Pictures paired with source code
_ _ _ _ _
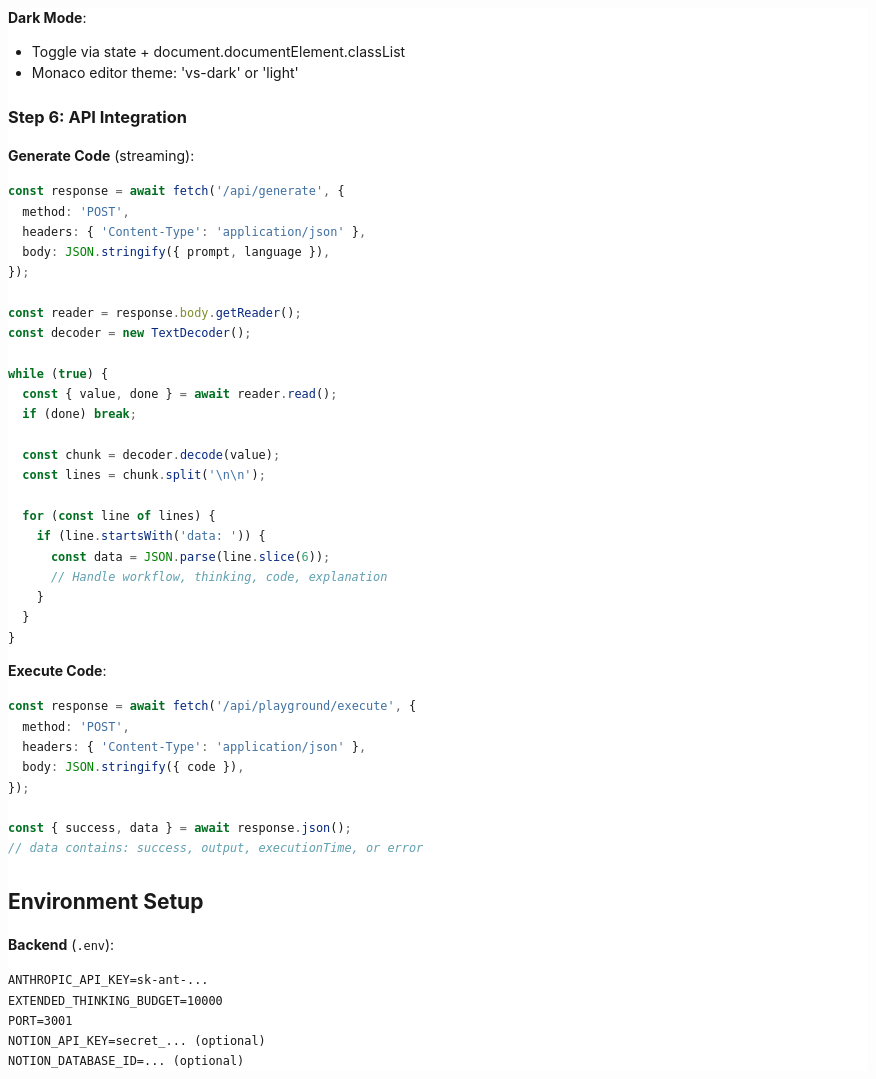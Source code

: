 **Dark Mode**:
- Toggle via state + document.documentElement.classList
- Monaco editor theme: 'vs-dark' or 'light'

### Step 6: API Integration

**Generate Code** (streaming):
```typescript
const response = await fetch('/api/generate', {
  method: 'POST',
  headers: { 'Content-Type': 'application/json' },
  body: JSON.stringify({ prompt, language }),
});

const reader = response.body.getReader();
const decoder = new TextDecoder();

while (true) {
  const { value, done } = await reader.read();
  if (done) break;

  const chunk = decoder.decode(value);
  const lines = chunk.split('\n\n');

  for (const line of lines) {
    if (line.startsWith('data: ')) {
      const data = JSON.parse(line.slice(6));
      // Handle workflow, thinking, code, explanation
    }
  }
}
```

**Execute Code**:
```typescript
const response = await fetch('/api/playground/execute', {
  method: 'POST',
  headers: { 'Content-Type': 'application/json' },
  body: JSON.stringify({ code }),
});

const { success, data } = await response.json();
// data contains: success, output, executionTime, or error
```

## Environment Setup

**Backend** (`.env`):
```
ANTHROPIC_API_KEY=sk-ant-...
EXTENDED_THINKING_BUDGET=10000
PORT=3001
NOTION_API_KEY=secret_... (optional)
NOTION_DATABASE_ID=... (optional)
```
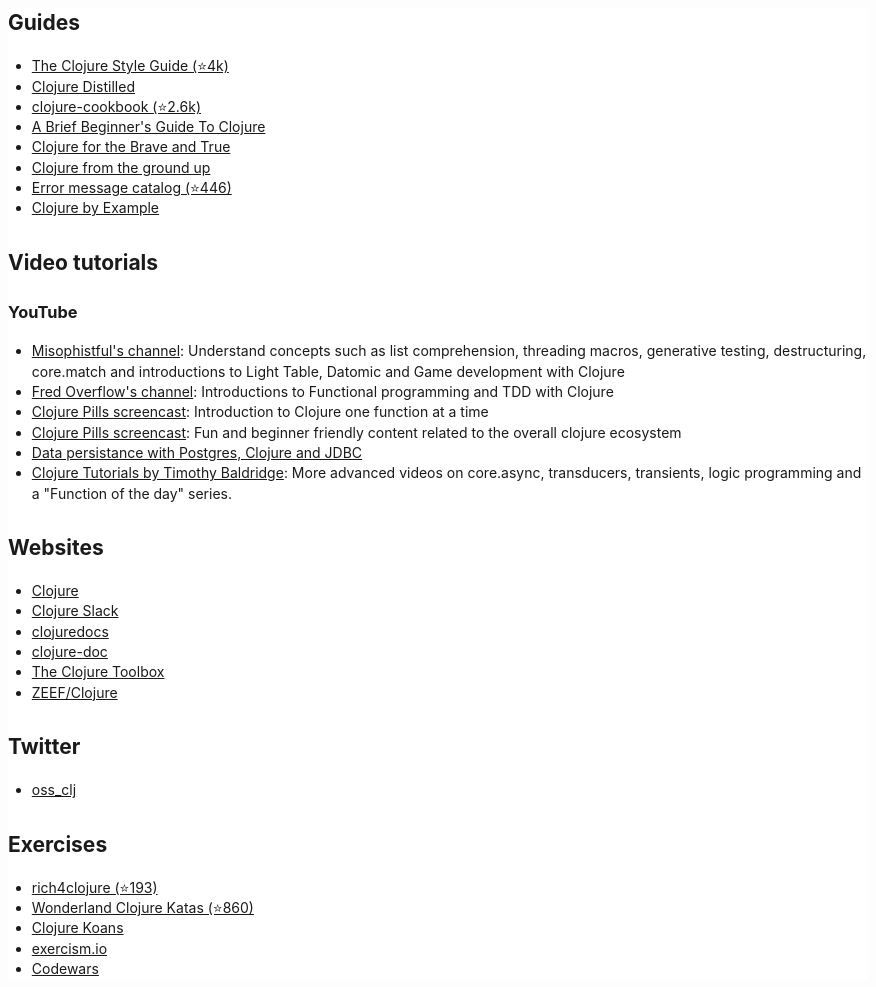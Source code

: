 ## Guides

*   [The Clojure Style Guide (⭐4k)](https://github.com/bbatsov/clojure-style-guide)
*   [Clojure Distilled](http://yogthos.github.io/ClojureDistilled.html)
*   [clojure-cookbook (⭐2.6k)](https://github.com/clojure-cookbook/clojure-cookbook)
*   [A Brief Beginner's Guide To Clojure](http://www.unexpected-vortices.com/clojure/brief-beginners-guide/index.html)
*   [Clojure for the Brave and True](http://www.braveclojure.com/)
*   [Clojure from the ground up](https://aphyr.com/tags/Clojure-from-the-ground-up)
*   [Error message catalog (⭐446)](https://github.com/yogthos/clojure-error-message-catalog)
*   [Clojure by Example](https://kimh.github.io/clojure-by-example/)

## Video tutorials

### YouTube

*   [Misophistful's channel](https://www.youtube.com/user/Misophistful/videos): Understand concepts such as list comprehension, threading macros, generative testing, destructuring, core.match and introductions to Light Table, Datomic and Game development with Clojure
*   [Fred Overflow's channel](https://www.youtube.com/channel/UC9m7D4XKPJqTPCLSBym3BCg/search?query=Clojure): Introductions to Functional programming and TDD with Clojure
*   [Clojure Pills screencast](https://www.youtube.com/channel/UCH0CkLvbv6yEyrUnw9qujpQ/videos): Introduction to Clojure one function at a time
*   [Clojure Pills screencast](https://www.youtube.com/c/onthecodeagain/videos): Fun and beginner friendly content related to the overall clojure ecosystem
*   [Data persistance with Postgres, Clojure and JDBC](https://www.youtube.com/channel/UCrwwOZ4h2FQhAdTMfjyQfQA/playlists)
*   [Clojure Tutorials by Timothy Baldridge](https://www.youtube.com/channel/UC6yONKYeoE2P3bsahDtsimg/videos): More advanced videos on core.async, transducers, transients, logic programming and a "Function of the day" series.

## Websites

*   [Clojure](http://clojure.org/)
*   [Clojure Slack](http://clojurians.net/)
*   [clojuredocs](http://clojuredocs.org)
*   [clojure-doc](http://clojure-doc.org/)
*   [The Clojure Toolbox](http://www.clojure-toolbox.com/)
*   [ZEEF/Clojure](https://clojure.zeef.com/vlad.bokov)

## Twitter

*   [oss\_clj](https://twitter.com/oss_clj)

## Exercises

*   [rich4clojure (⭐193)](https://github.com/PEZ/rich4clojure)
*   [Wonderland Clojure Katas (⭐860)](https://github.com/gigasquid/wonderland-clojure-katas)
*   [Clojure Koans](http://clojurekoans.com)
*   [exercism.io](http://exercism.io/languages/clojure)
*   [Codewars](https://www.codewars.com/kata/search/clojure)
_ _ _ _ _
_Problem to solve_. Among the lines of these entries, find those that contain "optional". Give their number and nothing else.

_Exercise result_. 2